受けるゼビアノは言葉を選んでいるのか、顎髭をなでつけながら明後日の方向を見やった。
「……理論上は可能、といったところか。何度も言うようだが、そうそう実験できるものでもないのでな。まだノウハウの蓄積に乏しいのが実情だ。もっとも、我々が真に目指しているのはその逆、呪いを抑制する方法なのだがね」
暗に人体実験を示唆した物言いにも、眉一つ動かさずに返してくる。
社会通念からの多少の逸脱など、沸き立つ好奇心の前には捻じ伏せられるということか。倫理の天秤があべこべな研究者は少なくないと聞く。悪党である盗賊の手だって借りようという不届き者ならば、なおさらのことだろう。
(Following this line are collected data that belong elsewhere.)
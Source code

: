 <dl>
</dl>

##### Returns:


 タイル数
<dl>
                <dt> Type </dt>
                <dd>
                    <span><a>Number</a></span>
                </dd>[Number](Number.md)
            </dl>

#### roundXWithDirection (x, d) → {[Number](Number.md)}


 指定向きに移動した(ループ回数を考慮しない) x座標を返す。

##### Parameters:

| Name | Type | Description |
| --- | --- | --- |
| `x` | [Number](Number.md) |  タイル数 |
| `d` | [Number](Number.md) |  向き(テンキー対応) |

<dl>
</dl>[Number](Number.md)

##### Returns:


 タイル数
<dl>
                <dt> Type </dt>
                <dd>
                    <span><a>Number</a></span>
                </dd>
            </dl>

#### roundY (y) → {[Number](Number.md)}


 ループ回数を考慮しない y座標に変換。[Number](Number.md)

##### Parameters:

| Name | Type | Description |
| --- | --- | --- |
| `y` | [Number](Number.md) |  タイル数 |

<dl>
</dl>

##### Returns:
「しかし、呪いの人為的再現か。心を乱すゆえに呪いと人は言うが、これも言わば人の進化の可能性なのだがな。ときにラッザロ君、君に信仰はあるかね?」
「……いえ、特には」
「吾輩もだ。しかし、もしも神が天に坐すとするならば? 果たして呪いや魔法は、彼の者の如何なる意思のもとにもたらされたのか。人の進化に人為を加えると自覚した時から、その疑問が胸に根ざしてやまぬよ。あるいは彼もまた、この星をフラスコに見立てた壮大な実験の最中なのかもしれんな」
何がおかしいのか、顎髭をしきりになでつけながら彼はクツクツと笑った。自分の世界に陶酔してしまっている。それを見つめる視線は冷ややかなものになっているだろうが、今さら笑顔を取り繕う気にはなれなかった。
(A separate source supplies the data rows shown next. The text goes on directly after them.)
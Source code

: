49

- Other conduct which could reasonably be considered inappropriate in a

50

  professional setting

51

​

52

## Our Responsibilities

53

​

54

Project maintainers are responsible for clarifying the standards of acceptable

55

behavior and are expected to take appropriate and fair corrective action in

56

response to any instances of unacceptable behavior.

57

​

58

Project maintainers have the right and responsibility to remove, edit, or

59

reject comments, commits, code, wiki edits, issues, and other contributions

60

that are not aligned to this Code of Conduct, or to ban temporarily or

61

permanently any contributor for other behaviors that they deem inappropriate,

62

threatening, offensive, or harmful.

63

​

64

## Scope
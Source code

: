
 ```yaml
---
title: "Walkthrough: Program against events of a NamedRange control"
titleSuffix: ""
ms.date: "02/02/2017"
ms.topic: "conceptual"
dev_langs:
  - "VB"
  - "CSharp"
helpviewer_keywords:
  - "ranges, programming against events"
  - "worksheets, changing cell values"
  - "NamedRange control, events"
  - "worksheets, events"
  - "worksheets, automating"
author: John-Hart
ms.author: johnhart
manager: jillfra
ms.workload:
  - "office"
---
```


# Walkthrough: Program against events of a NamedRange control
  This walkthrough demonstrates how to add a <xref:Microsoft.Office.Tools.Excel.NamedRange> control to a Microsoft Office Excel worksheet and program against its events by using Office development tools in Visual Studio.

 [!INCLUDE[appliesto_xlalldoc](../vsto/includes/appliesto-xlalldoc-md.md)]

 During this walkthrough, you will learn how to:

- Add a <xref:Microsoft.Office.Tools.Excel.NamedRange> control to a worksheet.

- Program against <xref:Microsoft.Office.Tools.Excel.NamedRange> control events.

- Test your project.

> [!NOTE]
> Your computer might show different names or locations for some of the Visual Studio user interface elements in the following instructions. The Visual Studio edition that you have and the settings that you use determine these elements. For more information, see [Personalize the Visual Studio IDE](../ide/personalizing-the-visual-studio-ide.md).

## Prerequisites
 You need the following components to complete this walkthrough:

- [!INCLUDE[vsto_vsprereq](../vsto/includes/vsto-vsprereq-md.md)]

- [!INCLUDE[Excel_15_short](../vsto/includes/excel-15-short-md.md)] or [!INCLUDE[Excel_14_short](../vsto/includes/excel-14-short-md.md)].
この男の人となりには触れられた。それが例え一側面に過ぎずとも、乗り込んで話を聞いたことは、無駄ではなかったようだ。
「お話、ありがとうございました。そろそろ、ぼくはこの辺で……」
いよいよもって、ここにはいたくない。
適当に一礼し、場を辞そうとしたのだが――
「あぁ、そういえば」
「……なんでしょう」
ゼビアノは真顔に戻り、不思議そうに首をひねった。
「君は先ほど、花を摘みにと言ったが……それは女の慣用句だな。男がする際は、鷹を狩りにと表現するのだが」
「……」
似たような真顔で聞き受けつつ、フレッタは内心で大鎚にぶん殴られるような衝撃を覚えた。心臓がばくばくと早鐘を打ち始める。あまりにも些細な、だが確かなミステイク――
「知らなかったかね? 覚えておくといい」
しかしフレッタの焦燥とは裏腹に、ゼビアノはそれだけ言うと興味を失ったようで、プイと視線を逸らした。
勘付かれないように、大きく息を吸って、吐く。最後の最後で詰めを誤らなかったことに、心の底から安堵する。まったく、油断も隙もあったものではない。
「あはは……ぼくとしたことが。しっかり覚えておきます。それでは」
「うむ。もう会うこともあるまいがな」
今度こそしっかりと頭を下げ、フレッタは部屋を後にした。
しまる扉の隙間から最後に目にしたゼビアノは、初めから訪問者などいなかったかのごとく、自身の研究に没頭し始めていた。